[Directions for this task] For each line of the listing below that contains the string "mean", copy the line.

[Information supplied]

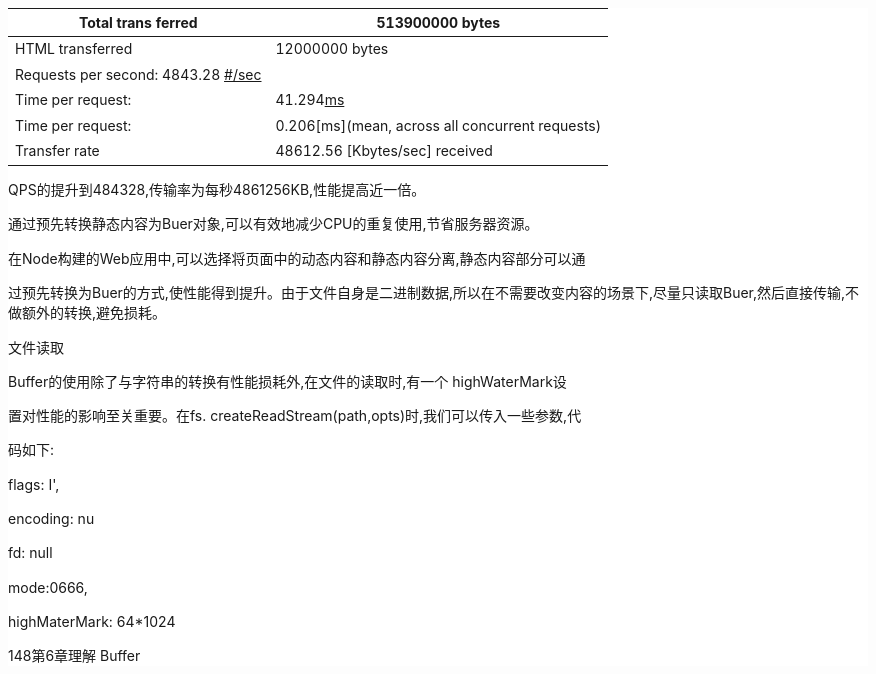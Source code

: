  

| Total   trans ferred                         | 513900000 bytes                                 |
| -------------------------------------------- | ----------------------------------------------- |
| HTML transferred                             | 12000000 bytes                                  |
| Requests   per second: 4843.28 [#/sec](mean) |                                                 |
| Time   per request:                          | 41.294[ms](mean)                                |
| Time per request:                            | 0.206[ms](mean, across all concurrent requests) |
| Transfer rate                                | 48612.56 [Kbytes/sec] received                  |

 

QPS的提升到484328,传输率为每秒4861256KB,性能提高近一倍。

 

通过预先转换静态内容为Buer对象,可以有效地减少CPU的重复使用,节省服务器资源。

 

在Node构建的Web应用中,可以选择将页面中的动态内容和静态内容分离,静态内容部分可以通

 

过预先转换为Buer的方式,使性能得到提升。由于文件自身是二进制数据,所以在不需要改变内容的场景下,尽量只读取Buer,然后直接传输,不做额外的转换,避免损耗。

 

文件读取

 

Buffer的使用除了与字符串的转换有性能损耗外,在文件的读取时,有一个 highWaterMark设

 

置对性能的影响至关重要。在fs. createReadStream(path,opts)时,我们可以传入一些参数,代

 

码如下:

 

 

flags: I',

 

encoding: nu

 

fd: null

 

mode:0666,


 

highMaterMark: 64*1024


 

148第6章理解 Buffer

[Response box]
| Requests   per second: 4843.28 [#/sec](mean) |                                                 |
| Time   per request:                          | 41.294[ms](mean)                                |
| Time per request:                            | 0.206[ms](mean, across all concurrent requests) |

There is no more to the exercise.